The miracle of Lincoln is that his final skepticism was "skepticism about despair." One might think that it was Douglas who embodied a Rawlsian vision of fairness being defined in terms of willing to accept as fair the consequences of an unknown outcome, but Burt invokes Rawls's later work in which priorities are not understood solely in terms of economic or political self-interest. No political order can survive without a sense of sacred values, and part of what it means for values to be sacred -- to be living -- is a willingness follow where they lead, accepting the unforeseen consequences of a commitment rather than simply seeing them as expedient (Lincoln is in this sense Rawlsian, though he seems at least as much Kantian). Lincoln's God is not particularly attentive, kind, or forgiving. And yet he's still a repository of hope.

The burden of belief is not what it allows you to do to other people, but what you're willing to do to yourself in the name of your values. This leads Burt to assert that Lincoln really did not foresee emancipation and racial equality in 1858; one reason why he was able to deal so effectively with the border states in the Civil War is that "his mind was another Maryland," which is to say he was a man of racial prejudices just as his fellow citizens were. But he was ultimately able to contemplate the "implictness" of his antislavery commitments, and to act on them when their force of their moral logic became clear -- not Union versus freedom, or even Union through freedom, but Union as freedom -- and time was right. And, thanks to Douglas, to explain them unforgettably at Gettysburg and in the Second Inaugural.
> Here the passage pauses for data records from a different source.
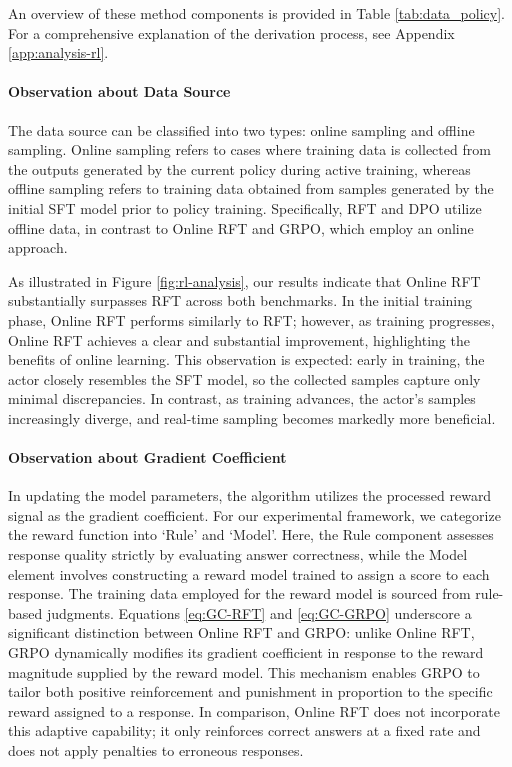 \begin{itemize}[topsep=0pt]
An overview of these method components is provided in Table \ref{tab:data_policy}. For a comprehensive explanation of the derivation process, see Appendix \ref{app:analysis-rl}.

\paragraph{Observation about Data Source} The data source can be classified into two types: online sampling and offline sampling. Online sampling refers to cases where training data is collected from the outputs generated by the current policy during active training, whereas offline sampling refers to training data obtained from samples generated by the initial SFT model prior to policy training. Specifically, RFT and DPO utilize offline data, in contrast to Online RFT and GRPO, which employ an online approach.

As illustrated in Figure \ref{fig:rl-analysis}, our results indicate that Online RFT substantially surpasses RFT across both benchmarks. In the initial training phase, Online RFT performs similarly to RFT; however, as training progresses, Online RFT achieves a clear and substantial improvement, highlighting the benefits of online learning. This observation is expected: early in training, the actor closely resembles the SFT model, so the collected samples capture only minimal discrepancies. In contrast, as training advances, the actor's samples increasingly diverge, and real-time sampling becomes markedly more beneficial.

\paragraph{Observation about Gradient Coefficient} In updating the model parameters, the algorithm utilizes the processed reward signal as the gradient coefficient. For our experimental framework, we categorize the reward function into `Rule' and `Model'. Here, the Rule component assesses response quality strictly by evaluating answer correctness, while the Model element involves constructing a reward model trained to assign a score to each response. The training data employed for the reward model is sourced from rule-based judgments. Equations \ref{eq:GC-RFT} and \ref{eq:GC-GRPO} underscore a significant distinction between Online RFT and GRPO: unlike Online RFT, GRPO dynamically modifies its gradient coefficient in response to the reward magnitude supplied by the reward model. This mechanism enables GRPO to tailor both positive reinforcement and punishment in proportion to the specific reward assigned to a response. In comparison, Online RFT does not incorporate this adaptive capability; it only reinforces correct answers at a fixed rate and does not apply penalties to erroneous responses.


\end{itemize}
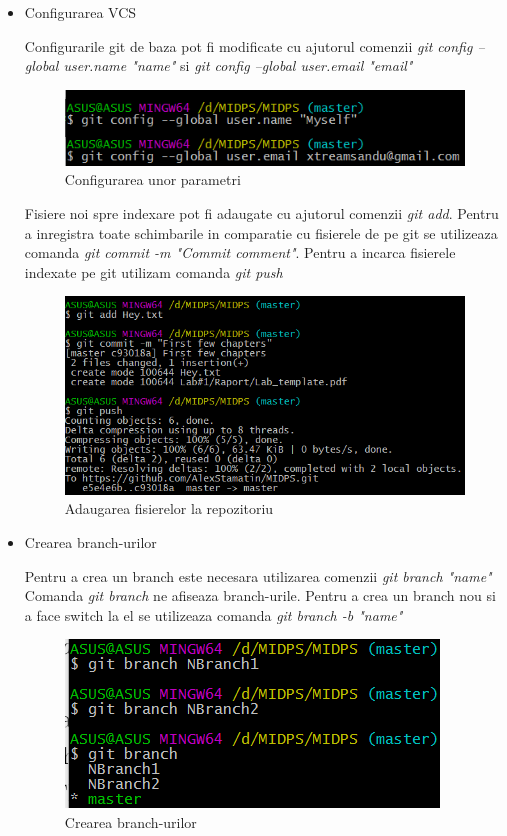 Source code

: \begin{itemize}
\item Configurarea VCS

Configurarile git de baza pot fi modificate cu ajutorul comenzii \textit{git config --global user.name "name"} si \textit{git config --global user.email "email"}

\begin{figure}[h!]
			\centering
 			 \includegraphics[scale=0.75]{"task 3 gitconfig"}
 			 \caption{Configurarea unor parametri}
 			 \label{fig:clone_repo}
		\end{figure}
		
Fisiere noi spre indexare pot fi adaugate cu ajutorul comenzii \textit{git add}. Pentru a inregistra toate schimbarile in comparatie cu fisierele de pe git se utilizeaza comanda \textit{git commit -m "Commit comment"}. Pentru a incarca fisierele indexate pe git utilizam comanda \textit{git push}

\begin{figure}[h!]
			\centering
 			 \includegraphics[scale=0.75]{"task 3 commit"}
 			 \caption{Adaugarea fisierelor la repozitoriu}
 			 \label{fig:clone_repo}
		\end{figure}
		
\item Crearea branch-urilor

Pentru a crea un branch este necesara utilizarea comenzii \textit{git branch "name"} Comanda \textit{git branch} ne afiseaza branch-urile. Pentru a crea un branch nou si a face switch la el se utilizeaza comanda \textit{git branch -b "name"}

\begin{figure}[h!]
			\centering
 			 \includegraphics[scale=0.75]{"task 4 create branch"}
 			 \caption{Crearea branch-urilor}
 			 \label{fig:clone_repo}
		\end{figure}


\end{itemize}

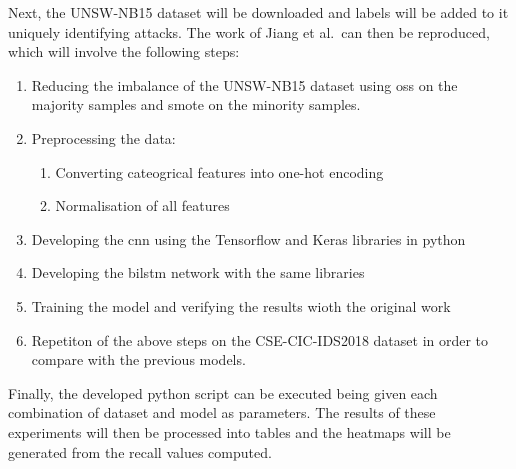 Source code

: Next, the UNSW-NB15 dataset will be downloaded and labels will be added to it
uniquely identifying attacks. The work of Jiang et al.\ can then be reproduced,
which will involve the following steps:
\begin{enumerate}
      \item Reducing the imbalance of the UNSW-NB15 dataset using \gls{oss} on the majority
            samples and \gls{smote} on the minority samples.
      \item Preprocessing the data:
            \begin{enumerate}
                  \item Converting cateogrical features into one-hot encoding
                  \item Normalisation of all features
            \end{enumerate}
      \item Developing the \gls{cnn} using the Tensorflow and Keras libraries in python
      \item Developing the \gls{bilstm} network with the same libraries
      \item Training the model and verifying the results wioth the original work
      \item Repetiton of the above steps on the CSE-CIC-IDS2018 dataset in order to compare
            with the previous models.
\end{enumerate}

Finally, the developed python script can be executed being given each
combination of dataset and model as parameters. The results of these
experiments will then be processed into tables and the heatmaps will be
generated from the recall values computed.
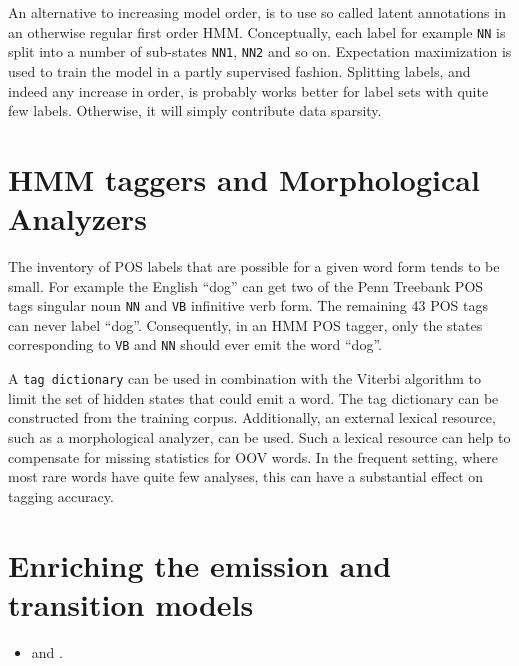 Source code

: An alternative to increasing model order, is to use so called latent
annotations \citep{Huang2009} in an otherwise regular first order
HMM. Conceptually, each label for example {\tt NN} is split into a
number of sub-states {\tt NN1}, {\tt NN2} and so on. Expectation
maximization is used to train the model in a partly supervised
fashion. Splitting labels, and indeed any increase in order, is
probably works better for label sets with quite few labels. Otherwise,
it will simply contribute data sparsity.


\section{HMM taggers and Morphological Analyzers}
\label{sec:hmm-label-dict}

The inventory of POS labels that are possible for a given word form
tends to be small. For example the English ``dog'' can get two of the
Penn Treebank POS tags singular noun {\tt NN} and {\tt VB} infinitive
verb form. The remaining 43 POS tags can never label
``dog''. Consequently, in an HMM POS tagger, only the states
corresponding to {\tt VB} and {\tt NN} should ever emit the word
``dog''.

A {\tt tag dictionary} \citep{Brants2000} can be used in combination
with the Viterbi algorithm to limit the set of hidden states that
could emit a word. The tag dictionary can be constructed from the
training corpus. Additionally, an external lexical resource, such as a
morphological analyzer, can be used. Such a lexical resource can help
to compensate for missing statistics for OOV words. In the frequent
setting, where most rare words have quite few analyses, this can have
a substantial effect on tagging accuracy.

\section{Enriching the emission and transition models}
\begin{itemize}
\item \cite{Halacsy2007} and \cite{Silfverberg2011}.
\end{itemize}

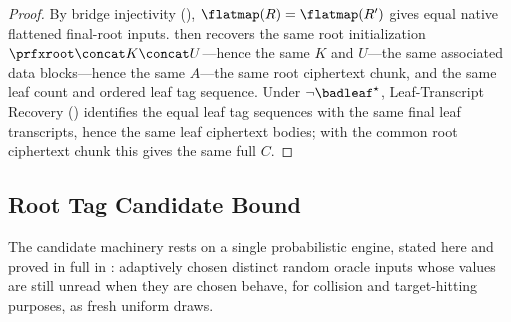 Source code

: \begin{proof}
By bridge injectivity (),
$\flatmap(R) = \flatmap(R')$ gives equal native flattened final-root
inputs.  then recovers the same root
initialization $\prfxroot \concat K \concat U$---hence the same $K$ and
$U$---the same associated data blocks---hence the same $A$---the same root
ciphertext chunk, and the same leaf count and ordered leaf tag sequence.
Under $\neg\badleaf^\star$, Leaf-Transcript Recovery
() identifies the equal leaf tag sequences with
the same final leaf transcripts, hence the same leaf ciphertext bodies;
with the common root ciphertext chunk this gives the same full $C$.
\end{proof}

\subsection{Root Tag Candidate Bound}

The candidate machinery rests on a single probabilistic engine, stated
here and proved in full in :
adaptively chosen distinct random oracle inputs whose values are still
unread when they are chosen behave, for collision and target-hitting
purposes, as fresh uniform draws.

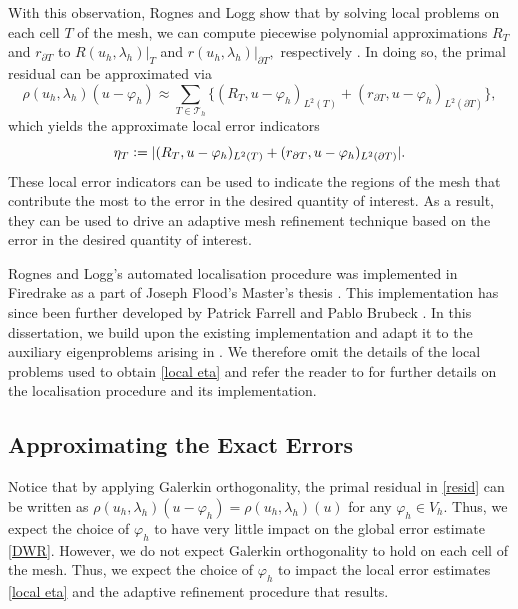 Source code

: With this observation, Rognes and Logg show that by solving local problems on each cell $T$ of the mesh, we can compute piecewise polynomial approximations $R_T$ and $r_{\partial T}$ to $R(u_h, \lambda_h) |_T$ and $r(u_h, \lambda_h)|_{\partial T},$ respectively \cite{logg}. In doing so, the primal residual can be approximated via
\begin{equation}
    \rho(u_h, \lambda_h)(u - \varphi_h)  \approx  \sum_{T \in \mathcal{T}_h} \{ (R_T, u - \varphi_h)_{L^2(T)} + (r_{\partial T}, u-\varphi_h)_{L^2(\partial T)}\},
\end{equation}
which yields the approximate local error indicators
\begin{equation} \label{local eta}
    \eta_T \defeq |  (R_T, u - \varphi_h)_{L^2(T)} + (r_{\partial T}, u-\varphi_h)_{L^2(\partial T)} |.
\end{equation}
These local error indicators can be used to indicate the regions of the mesh that contribute the most to the error in the desired quantity of interest. As a result, they can be used to drive an adaptive mesh refinement technique based on the error in the desired quantity of interest. 

Rognes and Logg's automated localisation procedure was implemented in Firedrake as a part of Joseph Flood's Master's thesis \cite{joe}. This implementation has since been further developed by Patrick Farrell and Pablo Brubeck \cite{pablo}. In this dissertation, we build upon the existing implementation and adapt it to the auxiliary eigenproblems arising in . We therefore omit the details of the local problems used to obtain \eqref{local eta} and refer the reader to \cite{joe, logg, pablo} for further details on the localisation procedure and its implementation.


\subsection{Approximating the Exact Errors}



Notice that by applying Galerkin orthogonality, the primal residual in \eqref{resid} can be written as $\rho(u_h, \lambda_h)(u-\varphi_h) = \rho(u_h, \lambda_h)(u)$ for any $\varphi_h \in V_h.$ Thus, we expect the choice of $\varphi_h$ to have very little impact on the global error estimate \eqref{DWR}. However, we do not expect Galerkin orthogonality to hold on each cell of the mesh. Thus, we expect the choice of $\varphi_h$ to impact the local error estimates \eqref{local eta} and the adaptive refinement procedure that results.

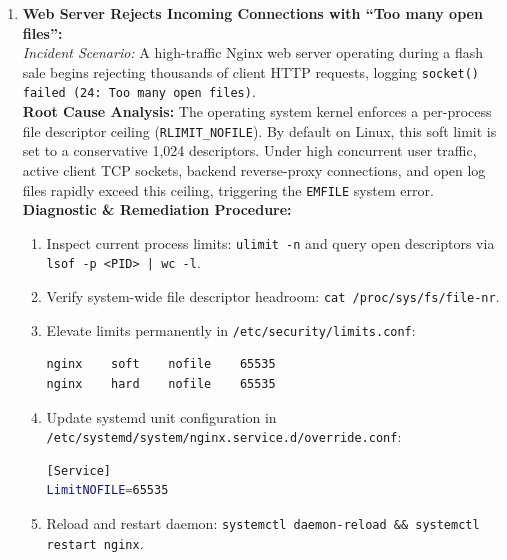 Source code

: \begin{enumerate}[label=\textbf{Case \arabic*.},leftmargin=1.5cm]
\item \textbf{Web Server Rejects Incoming Connections with ``Too many open files'':} \\
\textit{Incident Scenario:} A high-traffic Nginx web server operating during a flash sale begins rejecting thousands of client HTTP requests, logging \texttt{socket() failed (24: Too many open files)}. \\
\textbf{Root Cause Analysis:} The operating system kernel enforces a per-process file descriptor ceiling (\texttt{RLIMIT\_NOFILE}). By default on Linux, this soft limit is set to a conservative 1,024 descriptors. Under high concurrent user traffic, active client TCP sockets, backend reverse-proxy connections, and open log files rapidly exceed this ceiling, triggering the \texttt{EMFILE} system error. \\
\textbf{Diagnostic \& Remediation Procedure:}
\begin{enumerate}
    \item Inspect current process limits: \texttt{ulimit -n} and query open descriptors via \texttt{lsof -p <PID> | wc -l}.
    \item Verify system-wide file descriptor headroom: \texttt{cat /proc/sys/fs/file-nr}.
    \item Elevate limits permanently in \texttt{/etc/security/limits.conf}:
\begin{lstlisting}[language=bash]
nginx    soft    nofile    65535
nginx    hard    nofile    65535
\end{lstlisting}
    \item Update systemd unit configuration in \texttt{/etc/systemd/system/nginx.service.d/override.conf}:
\begin{lstlisting}[language=bash]
[Service]
LimitNOFILE=65535
\end{lstlisting}
    \item Reload and restart daemon: \texttt{systemctl daemon-reload \&\& systemctl restart nginx}.

\end{enumerate}


\end{enumerate}
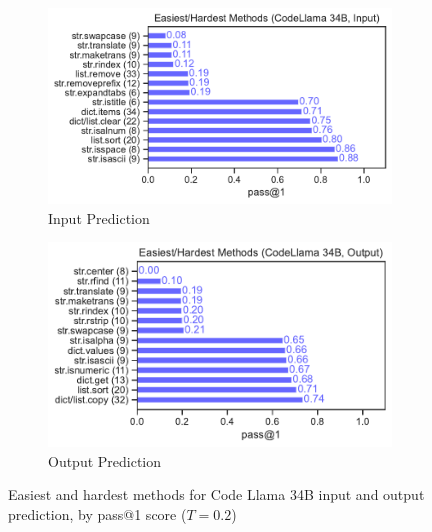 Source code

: \begin{figure}[H]
    \centering
    \begin{subfigure}[b]{0.49\textwidth}
        \includegraphics[width=\textwidth]{figs/benchmark/dataset_difficult_methods_codellama_input.pdf}
        \caption{Input Prediction}
    \end{subfigure}
    \begin{subfigure}[b]{0.49\textwidth}
        \includegraphics[width=\textwidth]{figs/benchmark/dataset_difficult_methods_codellama_output.pdf}
        \caption{Output Prediction}
    \end{subfigure}
    \caption{Easiest and hardest methods for Code Llama 34B input and output prediction, by pass@1 score ($T=0.2$)}
    \label{fig:dataset-difficult-cl}
\end{figure}

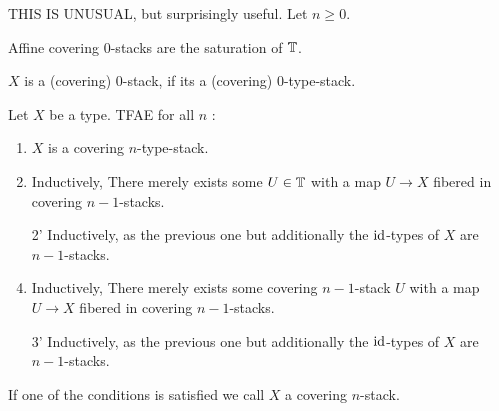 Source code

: THIS IS UNUSUAL, but surprisingly useful.
Let $n \ge 0$.
\begin{example}
	Affine covering $0$-stacks are the saturation of $\mathbb{T}$.
\end{example}
\begin{definition}
	$X$ is a (covering) 0-stack, if its a (covering) 0-type-stack.
\end{definition}
\begin{theorem}[TODO]
	Let $X$ be a type. TFAE for all $n$ :
	\begin{enumerate}
		\item $X$ is a covering $n$-type-stack.
		
		\item Inductively, There merely exists some $U \in \mathbb{T}$ with a map $U \to X$ fibered in covering $n-1$-stacks.
		\item[2'] Inductively, as the previous one but additionally the $\operatorname{id}$-types of $X$ are $n-1$-stacks.
		\item Inductively, There merely exists some covering $n-1$-stack $U$ with a map $U \to X$ fibered in covering $n-1$-stacks.		
		\item[3'] Inductively, as the previous one but additionally the $\operatorname{id}$-types of $X$ are $n-1$-stacks.
	\end{enumerate}
	If one of the conditions is satisfied we call $X$ a covering $n$-stack.
\end{theorem}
Again, this is a big, sprawling book. And it's not entirely persuasive. (For one dissent, see Allen Guelzo's recent review in the Wall Street Journal.) I elected to skip over some of the minutiae, like that surrounding variant bills and amendments of the Kansas-Nebraska Act; for a non-historian, Burt goes pretty deep into the weeds. I'd have to read it again to figure out how to trim it, but a to me a book this size is almost always guilty unless proven innocent.

Ironically, there are also some surprising omissions. I found myself wondering, for example, how non-violence figures into all of this. Martin Luther King, Jr. shows up twice in passing. This is no anachronistic query for clarification, not only because of the range of modern voices that pepper Burt's discourse, but also because the roots of King's philosophy can of course be found in antebellum abolitionists like Henry David Thoreau and William Lloyd Garrison -- but without the self-righteousness that has always limited their appeal. I raise the question less as a complaint than a desire to understand if and how a moral giant like King, who also managed to combine unshakeable moral conviction with a sense of sin, compares with Lincoln.

Even more surprising in a book with the word "pragmatism" in it is the absence of William James. That's especially true because Burt's use of "implicitness" has a distinctly Jamesian ring: truth inhering in action. Surely there should have been room somewhere for Lincoln of American philosophy.

All this said, I'm making space on my overstuffed shelves for Lincoln's Tragic Pragmatism. This is a book I expect to be picking up and thumbing through for years to come. That's not only because I may someday really want to know what was actually in the Toombs bill of 1857 or the various provisions of the Crittenden Compromise. It's also because I may need some help figuring out What Would Lincoln Do. His judgment may not have been divine. But I'm only human.